Une « course à la taille » incessante anime les pays qui souhaitent rester compétitifs en matière scientifique, comme la Suisse. Mais le jeu en vaut-il la chandelle ?

La recherche en Suisse condamnée à la croissance ?

Cours à l'Université de Saint-Gall. La présence d'enseignants renommés attire les étudiants doués. (Image: Keystone)

Dans le domaine de la science, il existe une relation très forte entre la taille et l’excellence. Ainsi, le critère de masse critique est déterminant pour pouvoir conduire des activités de recherche à un haut niveau. Contrairement à d’autres secteurs où la quantité relative des ressources peut représenter un bon indicateur (par exemple dans le domaine de l’éducation), ce sont les investissements absolus (notamment en équipement, infrastructure et personnel scientifiques) qui vont déterminer les effets de la recherche sur les performances scientifiques et économiques d’un pays.

Ce phénomène est dû à la présence « d’indivisibilités substantielles » dans la science. En effet, un grand nombre de domaines scientifiques et technologiques exigent nécessairement l’engagement de ressources de recherche et développement (R&D) considérables et « indivisibles » dans les laboratoires. Au niveau de l’économie dans son ensemble, la recherche requiert en outre un grand nombre d’infrastructures et de services, ainsi que la mise à disposition des ressources humaines adéquates.

Ainsi, dans la mesure où la taille absolue est décisive, des petits pays qui visent à l’excellence comme la Suisse ou le Danemark vont supporter un système de recherche d’une taille relative disproportionnée par rapport à des pays plus grands comme l’Allemagne, la France ou l’Italie (voir illustration 1). En outre, on peut penser que certaines propriétés du système (voir section suivante) l’obligent à croître de façon continue.

Ill. 1. Personnel de R&D publique rapporté à la population, en équivalents plein temps (2000–2019)




Exemple de lecture : en 2019, 4 équivalents plein temps travaillaient dans la R&D publique pour 1000 personnes vivant en Suisse.

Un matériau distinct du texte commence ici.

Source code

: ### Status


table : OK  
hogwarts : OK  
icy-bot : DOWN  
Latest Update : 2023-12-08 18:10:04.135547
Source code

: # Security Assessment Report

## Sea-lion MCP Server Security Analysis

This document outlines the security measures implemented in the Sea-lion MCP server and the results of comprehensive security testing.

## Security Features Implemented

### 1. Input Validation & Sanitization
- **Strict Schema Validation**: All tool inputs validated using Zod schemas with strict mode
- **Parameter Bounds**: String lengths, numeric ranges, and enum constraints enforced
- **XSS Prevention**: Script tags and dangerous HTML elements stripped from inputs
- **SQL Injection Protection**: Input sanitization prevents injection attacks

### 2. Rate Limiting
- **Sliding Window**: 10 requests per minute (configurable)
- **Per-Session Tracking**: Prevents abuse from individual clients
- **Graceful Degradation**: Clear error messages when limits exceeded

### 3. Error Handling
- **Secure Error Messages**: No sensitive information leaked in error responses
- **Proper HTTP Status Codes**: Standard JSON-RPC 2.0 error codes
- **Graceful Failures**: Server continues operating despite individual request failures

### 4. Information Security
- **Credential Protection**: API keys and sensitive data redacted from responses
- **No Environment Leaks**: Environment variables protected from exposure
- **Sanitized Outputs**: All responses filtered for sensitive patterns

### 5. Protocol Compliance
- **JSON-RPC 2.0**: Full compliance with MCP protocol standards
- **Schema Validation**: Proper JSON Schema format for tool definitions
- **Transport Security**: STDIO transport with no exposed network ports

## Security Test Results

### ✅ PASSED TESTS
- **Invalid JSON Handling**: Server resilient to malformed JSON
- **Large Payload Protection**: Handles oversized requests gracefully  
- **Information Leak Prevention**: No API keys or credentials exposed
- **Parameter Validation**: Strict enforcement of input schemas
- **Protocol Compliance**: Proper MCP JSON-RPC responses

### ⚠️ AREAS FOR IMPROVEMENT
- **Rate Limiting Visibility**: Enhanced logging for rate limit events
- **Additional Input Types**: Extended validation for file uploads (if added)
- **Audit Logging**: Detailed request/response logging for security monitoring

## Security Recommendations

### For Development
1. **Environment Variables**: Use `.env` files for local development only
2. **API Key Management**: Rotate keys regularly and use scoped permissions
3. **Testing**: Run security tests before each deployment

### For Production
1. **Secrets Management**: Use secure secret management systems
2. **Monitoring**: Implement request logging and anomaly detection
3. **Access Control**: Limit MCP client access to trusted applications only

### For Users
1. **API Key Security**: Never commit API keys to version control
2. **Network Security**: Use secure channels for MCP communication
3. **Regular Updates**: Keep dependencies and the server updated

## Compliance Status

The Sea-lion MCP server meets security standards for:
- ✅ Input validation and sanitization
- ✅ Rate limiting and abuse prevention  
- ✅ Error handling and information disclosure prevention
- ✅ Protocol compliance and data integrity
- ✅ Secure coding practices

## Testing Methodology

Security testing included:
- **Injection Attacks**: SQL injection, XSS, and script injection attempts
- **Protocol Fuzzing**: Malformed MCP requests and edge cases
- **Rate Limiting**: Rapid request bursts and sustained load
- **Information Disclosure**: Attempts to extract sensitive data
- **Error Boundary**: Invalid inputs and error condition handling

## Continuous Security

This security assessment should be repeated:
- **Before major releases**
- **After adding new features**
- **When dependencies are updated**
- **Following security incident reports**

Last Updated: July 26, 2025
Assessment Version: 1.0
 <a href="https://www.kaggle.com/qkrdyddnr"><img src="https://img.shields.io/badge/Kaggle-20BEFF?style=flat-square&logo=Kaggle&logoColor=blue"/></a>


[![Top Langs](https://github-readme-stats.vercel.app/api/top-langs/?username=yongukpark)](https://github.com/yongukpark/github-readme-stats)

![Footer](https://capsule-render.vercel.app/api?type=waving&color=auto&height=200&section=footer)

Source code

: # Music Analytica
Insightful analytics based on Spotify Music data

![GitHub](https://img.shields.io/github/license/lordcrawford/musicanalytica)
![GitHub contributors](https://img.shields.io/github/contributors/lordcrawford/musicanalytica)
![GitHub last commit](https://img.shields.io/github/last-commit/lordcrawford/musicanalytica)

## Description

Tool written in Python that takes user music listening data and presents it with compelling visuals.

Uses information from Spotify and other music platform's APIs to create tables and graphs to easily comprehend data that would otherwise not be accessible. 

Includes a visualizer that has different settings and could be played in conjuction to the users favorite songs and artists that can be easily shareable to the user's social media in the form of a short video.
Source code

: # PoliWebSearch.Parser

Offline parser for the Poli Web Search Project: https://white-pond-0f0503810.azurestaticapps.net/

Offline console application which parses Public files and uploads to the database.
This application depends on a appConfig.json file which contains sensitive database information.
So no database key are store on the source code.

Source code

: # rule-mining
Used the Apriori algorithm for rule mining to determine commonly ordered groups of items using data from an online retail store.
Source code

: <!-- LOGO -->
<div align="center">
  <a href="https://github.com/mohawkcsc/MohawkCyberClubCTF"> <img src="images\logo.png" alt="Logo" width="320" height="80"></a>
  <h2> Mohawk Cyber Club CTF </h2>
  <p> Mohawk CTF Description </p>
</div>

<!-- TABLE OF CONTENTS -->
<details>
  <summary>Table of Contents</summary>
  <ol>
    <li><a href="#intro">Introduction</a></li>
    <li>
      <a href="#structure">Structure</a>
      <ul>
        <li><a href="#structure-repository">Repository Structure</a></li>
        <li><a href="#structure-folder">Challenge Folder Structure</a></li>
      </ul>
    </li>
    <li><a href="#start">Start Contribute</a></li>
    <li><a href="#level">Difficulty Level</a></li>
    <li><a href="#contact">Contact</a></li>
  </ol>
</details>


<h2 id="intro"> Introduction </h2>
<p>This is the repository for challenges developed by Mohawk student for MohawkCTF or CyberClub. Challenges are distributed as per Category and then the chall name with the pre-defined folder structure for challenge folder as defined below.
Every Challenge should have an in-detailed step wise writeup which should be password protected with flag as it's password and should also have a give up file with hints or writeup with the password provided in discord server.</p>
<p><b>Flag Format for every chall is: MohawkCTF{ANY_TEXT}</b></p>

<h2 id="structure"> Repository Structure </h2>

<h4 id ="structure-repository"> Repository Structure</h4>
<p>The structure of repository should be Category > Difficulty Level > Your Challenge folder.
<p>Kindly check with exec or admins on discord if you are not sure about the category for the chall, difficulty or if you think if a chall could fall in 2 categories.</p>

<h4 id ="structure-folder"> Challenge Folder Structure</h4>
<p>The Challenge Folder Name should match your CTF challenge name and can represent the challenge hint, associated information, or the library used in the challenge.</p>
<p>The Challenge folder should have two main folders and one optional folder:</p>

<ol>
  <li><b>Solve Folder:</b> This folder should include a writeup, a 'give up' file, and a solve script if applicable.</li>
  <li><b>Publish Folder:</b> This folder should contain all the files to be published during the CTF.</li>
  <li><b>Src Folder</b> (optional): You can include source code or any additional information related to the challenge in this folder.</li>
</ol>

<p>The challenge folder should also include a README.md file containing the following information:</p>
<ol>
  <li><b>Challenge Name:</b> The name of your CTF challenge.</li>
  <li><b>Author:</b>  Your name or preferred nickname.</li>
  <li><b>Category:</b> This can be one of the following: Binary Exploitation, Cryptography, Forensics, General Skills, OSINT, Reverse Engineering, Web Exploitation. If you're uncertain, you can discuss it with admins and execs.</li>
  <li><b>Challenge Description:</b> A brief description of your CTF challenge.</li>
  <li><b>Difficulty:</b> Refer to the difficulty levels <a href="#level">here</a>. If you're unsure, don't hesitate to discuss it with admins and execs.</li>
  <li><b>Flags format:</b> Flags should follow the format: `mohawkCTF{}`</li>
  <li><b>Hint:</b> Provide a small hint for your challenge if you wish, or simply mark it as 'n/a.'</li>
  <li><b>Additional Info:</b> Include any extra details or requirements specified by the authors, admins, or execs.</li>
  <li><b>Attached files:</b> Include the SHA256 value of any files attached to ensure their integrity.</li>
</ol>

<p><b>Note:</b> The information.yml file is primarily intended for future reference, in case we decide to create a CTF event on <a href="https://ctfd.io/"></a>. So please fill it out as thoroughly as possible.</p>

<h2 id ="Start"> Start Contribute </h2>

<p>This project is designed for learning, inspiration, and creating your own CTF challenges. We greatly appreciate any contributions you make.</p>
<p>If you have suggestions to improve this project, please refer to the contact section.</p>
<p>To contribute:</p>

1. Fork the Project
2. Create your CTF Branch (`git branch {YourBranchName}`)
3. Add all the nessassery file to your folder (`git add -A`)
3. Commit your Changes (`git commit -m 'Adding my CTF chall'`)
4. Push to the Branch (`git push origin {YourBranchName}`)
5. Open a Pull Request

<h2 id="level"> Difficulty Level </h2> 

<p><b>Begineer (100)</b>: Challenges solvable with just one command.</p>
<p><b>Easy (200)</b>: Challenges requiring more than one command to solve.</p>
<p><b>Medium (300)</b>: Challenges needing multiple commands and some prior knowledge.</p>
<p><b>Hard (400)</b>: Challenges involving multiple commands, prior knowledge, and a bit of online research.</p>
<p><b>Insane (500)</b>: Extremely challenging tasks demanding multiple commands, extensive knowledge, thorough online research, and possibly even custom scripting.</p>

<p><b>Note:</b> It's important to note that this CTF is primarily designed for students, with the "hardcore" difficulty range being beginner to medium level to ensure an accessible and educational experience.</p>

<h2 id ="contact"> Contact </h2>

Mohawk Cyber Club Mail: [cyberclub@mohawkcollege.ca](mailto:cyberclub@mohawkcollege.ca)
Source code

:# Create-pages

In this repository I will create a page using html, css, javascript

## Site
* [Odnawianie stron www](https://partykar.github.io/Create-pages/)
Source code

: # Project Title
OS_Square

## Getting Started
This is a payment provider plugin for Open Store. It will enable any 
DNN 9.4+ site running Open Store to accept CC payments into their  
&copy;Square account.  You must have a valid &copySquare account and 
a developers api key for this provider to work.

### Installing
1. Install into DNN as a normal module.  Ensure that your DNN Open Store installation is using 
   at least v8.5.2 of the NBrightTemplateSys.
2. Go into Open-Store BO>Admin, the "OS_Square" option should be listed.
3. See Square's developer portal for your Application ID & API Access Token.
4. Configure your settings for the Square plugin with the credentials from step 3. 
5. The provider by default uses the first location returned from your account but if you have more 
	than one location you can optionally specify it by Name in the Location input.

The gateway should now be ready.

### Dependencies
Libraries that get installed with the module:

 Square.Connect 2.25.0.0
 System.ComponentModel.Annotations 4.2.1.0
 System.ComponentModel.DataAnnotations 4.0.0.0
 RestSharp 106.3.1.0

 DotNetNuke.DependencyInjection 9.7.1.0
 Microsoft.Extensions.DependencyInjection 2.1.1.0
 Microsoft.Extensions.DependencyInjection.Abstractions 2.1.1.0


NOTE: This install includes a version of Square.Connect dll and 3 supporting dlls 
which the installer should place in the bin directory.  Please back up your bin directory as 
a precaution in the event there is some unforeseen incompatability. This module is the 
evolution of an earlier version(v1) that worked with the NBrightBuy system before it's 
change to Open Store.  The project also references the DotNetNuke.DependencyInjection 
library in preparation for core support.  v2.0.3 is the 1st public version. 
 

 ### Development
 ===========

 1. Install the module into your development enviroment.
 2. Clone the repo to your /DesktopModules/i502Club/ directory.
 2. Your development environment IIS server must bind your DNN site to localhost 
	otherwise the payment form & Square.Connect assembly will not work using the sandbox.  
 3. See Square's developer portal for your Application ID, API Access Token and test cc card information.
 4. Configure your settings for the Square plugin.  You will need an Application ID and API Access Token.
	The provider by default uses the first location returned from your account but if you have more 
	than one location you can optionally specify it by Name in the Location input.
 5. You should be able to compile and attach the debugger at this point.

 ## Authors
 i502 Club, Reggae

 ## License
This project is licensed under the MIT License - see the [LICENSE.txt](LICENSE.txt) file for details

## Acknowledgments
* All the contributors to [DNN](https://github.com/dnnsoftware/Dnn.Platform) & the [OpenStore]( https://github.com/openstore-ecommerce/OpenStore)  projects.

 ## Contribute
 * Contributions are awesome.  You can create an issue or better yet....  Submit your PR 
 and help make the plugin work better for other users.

Source : Nicolas Pauchard, Conseil suisse de la science / OCDE / La Vie économique

Un système suisse à deux faces


Comment appréhender cette croissance ? L’économie des plateformes fournit une clé de lecture. Elle permet de considérer le système suisse de recherche comme une plateforme biface qui vise à mettre en relation les meilleurs scientifiques avec les meilleurs étudiants. Cette plateforme recrute des participants appartenant à ces deux groupes et « vend » à chacun d’eux l’accès à l’autre communauté présente sur le marché. Le succès d’une plateforme de ce type dépend de la croissance sur ses deux faces : l’élargissement du groupe d’excellents scientifiques augmente la valeur pour les étudiants de rejoindre cette plateforme – et réciproquement.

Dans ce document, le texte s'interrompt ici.